◆ Try it ◆
Please print each entry below exactly as it reads.

*** Available data Section Begins ***

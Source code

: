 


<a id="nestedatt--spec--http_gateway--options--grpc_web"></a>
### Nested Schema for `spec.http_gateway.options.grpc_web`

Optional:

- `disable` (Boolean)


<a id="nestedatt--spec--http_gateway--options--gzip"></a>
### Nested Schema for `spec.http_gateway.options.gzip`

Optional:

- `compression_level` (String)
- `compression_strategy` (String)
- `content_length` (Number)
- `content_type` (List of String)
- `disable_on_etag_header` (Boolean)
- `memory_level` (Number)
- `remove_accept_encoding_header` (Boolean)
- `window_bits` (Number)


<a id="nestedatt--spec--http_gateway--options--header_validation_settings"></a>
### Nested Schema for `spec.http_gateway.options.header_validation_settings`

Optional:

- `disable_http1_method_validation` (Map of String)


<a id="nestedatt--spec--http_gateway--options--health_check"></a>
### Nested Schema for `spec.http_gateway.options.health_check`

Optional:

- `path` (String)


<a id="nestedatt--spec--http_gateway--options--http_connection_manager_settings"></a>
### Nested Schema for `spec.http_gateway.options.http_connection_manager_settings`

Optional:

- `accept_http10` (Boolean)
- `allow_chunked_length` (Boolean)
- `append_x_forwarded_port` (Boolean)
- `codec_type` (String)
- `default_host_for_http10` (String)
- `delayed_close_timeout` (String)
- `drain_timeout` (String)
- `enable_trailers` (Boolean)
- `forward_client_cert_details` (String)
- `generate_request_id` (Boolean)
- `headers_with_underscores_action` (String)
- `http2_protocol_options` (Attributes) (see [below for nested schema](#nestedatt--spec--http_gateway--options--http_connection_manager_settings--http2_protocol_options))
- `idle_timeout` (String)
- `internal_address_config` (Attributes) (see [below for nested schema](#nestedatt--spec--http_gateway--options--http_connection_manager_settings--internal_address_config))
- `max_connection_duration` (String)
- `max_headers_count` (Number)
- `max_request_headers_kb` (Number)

*** Available data Section Ends ***

◆ Solution to the problem ◆
Source code

: 


<a id="nestedatt--spec--http_gateway--options--grpc_web"></a>
### Nested Schema for `spec.http_gateway.options.grpc_web`

Optional:

- `disable` (Boolean)


<a id="nestedatt--spec--http_gateway--options--gzip"></a>
### Nested Schema for `spec.http_gateway.options.gzip`

Optional:

- `compression_level` (String)
- `compression_strategy` (String)
- `content_length` (Number)
- `content_type` (List of String)
- `disable_on_etag_header` (Boolean)
- `memory_level` (Number)
- `remove_accept_encoding_header` (Boolean)
- `window_bits` (Number)


<a id="nestedatt--spec--http_gateway--options--header_validation_settings"></a>
### Nested Schema for `spec.http_gateway.options.header_validation_settings`

Optional:

- `disable_http1_method_validation` (Map of String)


<a id="nestedatt--spec--http_gateway--options--health_check"></a>
### Nested Schema for `spec.http_gateway.options.health_check`

Optional:

- `path` (String)


<a id="nestedatt--spec--http_gateway--options--http_connection_manager_settings"></a>
### Nested Schema for `spec.http_gateway.options.http_connection_manager_settings`

Optional:

- `accept_http10` (Boolean)
- `allow_chunked_length` (Boolean)
- `append_x_forwarded_port` (Boolean)
- `codec_type` (String)
- `default_host_for_http10` (String)
- `delayed_close_timeout` (String)
- `drain_timeout` (String)
- `enable_trailers` (Boolean)
- `forward_client_cert_details` (String)
- `generate_request_id` (Boolean)
- `headers_with_underscores_action` (String)
- `http2_protocol_options` (Attributes) (see [below for nested schema](#nestedatt--spec--http_gateway--options--http_connection_manager_settings--http2_protocol_options))
- `idle_timeout` (String)
- `internal_address_config` (Attributes) (see [below for nested schema](#nestedatt--spec--http_gateway--options--http_connection_manager_settings--internal_address_config))
- `max_connection_duration` (String)
- `max_headers_count` (Number)
- `max_request_headers_kb` (Number)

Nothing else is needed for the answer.